**Task to complete**
Counting only lines that contain "computer", state the total found in the material below. Add nothing else.

**Provided records**
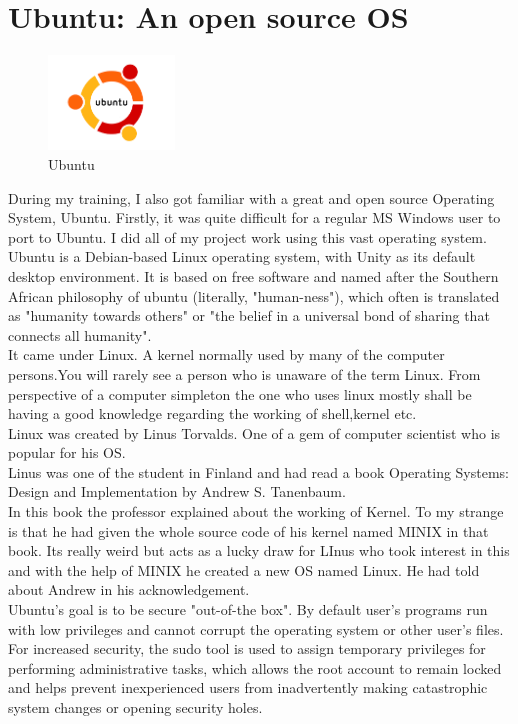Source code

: 
\section{Ubuntu: An open source OS}
\begin{figure}[!ht]
\centering
\includegraphics[width=0.3\textwidth]{input/images/ubuntu.png}                   
\caption{Ubuntu}
\hspace{-1.5em}
\end{figure}
During my training, I also got familiar with a great and open source Operating System, Ubuntu. Firstly, it was quite difficult for a regular MS Windows user to port to Ubuntu. I did all of my project work using this vast operating system. \\
Ubuntu is a Debian-based Linux operating system, with Unity as its default desktop environment. It is based on free software and named after the Southern African philosophy of ubuntu (literally, "human-ness"), which often is translated as "humanity towards others" or "the belief in a universal bond of sharing that connects all humanity".\\
It came under Linux. A kernel normally used by many of the computer persons.You will rarely see a person who is unaware of the term Linux. From perspective of a computer simpleton the one who uses linux mostly shall be having a good knowledge regarding the working of shell,kernel etc.\\

Linux was created by Linus Torvalds. One of a gem of computer scientist who is popular for his OS.\\
Linus was one of the student in Finland and had read a book Operating Systems: Design and Implementation by Andrew S. Tanenbaum.\\
In this book the professor explained about the working of Kernel. To my strange is that he had given the whole source code of his kernel named MINIX in that book. Its really weird but acts as a lucky draw for LInus who took interest in this and with the help of MINIX he created a new OS named Linux. He had told about Andrew in his acknowledgement.\\

Ubuntu's goal is to be secure "out-of-the box". By default user's programs run with low privileges and cannot corrupt the operating system or other user's files. For increased security, the sudo tool is used to assign temporary privileges for performing administrative tasks, which allows the root account to remain locked and helps prevent inexperienced users from inadvertently making catastrophic system changes or opening security holes.\\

**Answer section**
2